The Labour Party is promising to "close the gap" between spending in the north and south of England, ending the "bias" in transport investment.
Shadow chancellor John McDonnell is due to say on Saturday (4 February) that the south east has disproportionately benefitted from projects such as Crossrail and that under a Labour government, spending would be more proportionate.
Speaking in Liverpool, McDonnell will cite figures from the National Infrastructure Commission suggesting projected capital spending per head of population in the north of England will increase by just £1,491 by 2020-2021, compared with by £3,114 per head in London.
He will say Crossrail's £14.5bn price tag is four times the entire public investment budget for Yorkshire and six times that of the north east, reported the BBC.
"We have to put an end to the Whitehall view that what's good for the City of London is good for the country as a whole," he will say.
"It is time for the rest of the country to get a look in."
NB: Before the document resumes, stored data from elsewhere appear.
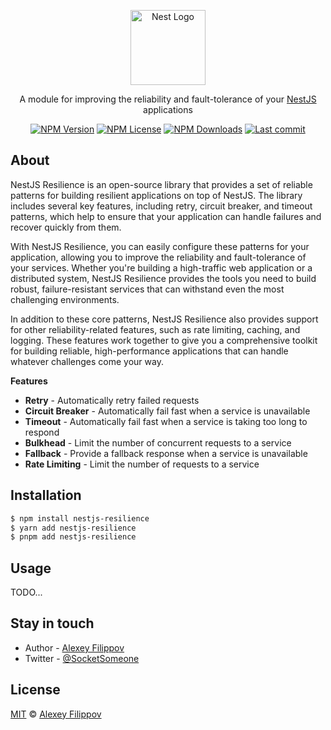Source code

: <p align="center">
  <a href="http://nestjs.com/" target="blank"><img src="https://nestjs.com/img/logo-small.svg" width="120" alt="Nest Logo" /></a>
</p>

<p align="center">
    A module for improving the reliability and fault-tolerance of your <a href="https://nestjs.com/" target="_blank">NestJS</a> applications
</p>

<p align="center">
    <a href='https://img.shields.io/npm/v/necord'><img src="https://img.shields.io/npm/v/necord" alt="NPM Version" /></a>
    <a href='https://img.shields.io/npm/l/necord'><img src="https://img.shields.io/npm/l/necord" alt="NPM License" /></a>
    <a href='https://img.shields.io/npm/dm/necord'><img src="https://img.shields.io/npm/dm/necord" alt="NPM Downloads" /></a>
    <a href='https://img.shields.io/github/last-commit/SocketSomeone/necord'><img src="https://img.shields.io/github/last-commit/SocketSomeone/necord" alt="Last commit" /></a>
</p>

## About

NestJS Resilience is an open-source library that provides a set of reliable patterns for building resilient applications on top of NestJS.
The library includes several key features, including retry, circuit breaker, and timeout patterns, which help to ensure that your
application can handle failures and recover quickly from them.

With NestJS Resilience, you can easily configure these patterns for your application, allowing you to improve the reliability and
fault-tolerance of your services. Whether you're building a high-traffic web application or a distributed system, NestJS Resilience provides
the tools you need to build robust, failure-resistant services that can withstand even the most challenging environments.

In addition to these core patterns, NestJS Resilience also provides support for other reliability-related features, such as rate limiting,
caching, and logging. These features work together to give you a comprehensive toolkit for building reliable, high-performance applications
that can handle whatever challenges come your way.

**Features**

- **Retry** - Automatically retry failed requests
- **Circuit Breaker** - Automatically fail fast when a service is unavailable
- **Timeout** - Automatically fail fast when a service is taking too long to respond
- **Bulkhead** - Limit the number of concurrent requests to a service
- **Fallback** - Provide a fallback response when a service is unavailable
- **Rate Limiting** - Limit the number of requests to a service

## Installation

```bash
$ npm install nestjs-resilience
$ yarn add nestjs-resilience
$ pnpm add nestjs-resilience
```

## Usage

TODO...

## Stay in touch

* Author - [Alexey Filippov](https://t.me/socketsomeone)
* Twitter - [@SocketSomeone](https://twitter.com/SocketSomeone)

## License

[MIT](https://github.com/SocketSomeone/nestjs-resilience/blob/master/LICENSE) © [Alexey Filippov](https://github.com/SocketSomeone)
McDonnell, the key Jeremy Corbin ally, will say Labour would pass laws requiring ministers to audit capital spending in regions against their relative economic needs. They would also need to report on any disparities to Parliament.
He will say it will be the northern equivalent of the Barnett formula – the funding mechanism for Scotland, Northern Ireland and Wales for the past 40 years based on population size.
"The next Labour government will put in place the mechanisms needed to close that gap in funding," McDonnell will add.
"We will make sure that no government can ever again bias its own investment plans so heavily against the majority of the country."
Asked how he would invest in the north, he told the BBC that Labour wanted a northern Crossrail.
He said: "It's been argued for a long time. [Former deputy prime minister] John Prescott actually produced the idea several years ago.
"We'd like to see a Crossrail for the north which links Liverpool to Manchester to Leeds and then on to Hull and Newcastle, and in that way you can see the sort of project that is taking off in London at the moment distributed in the north as well."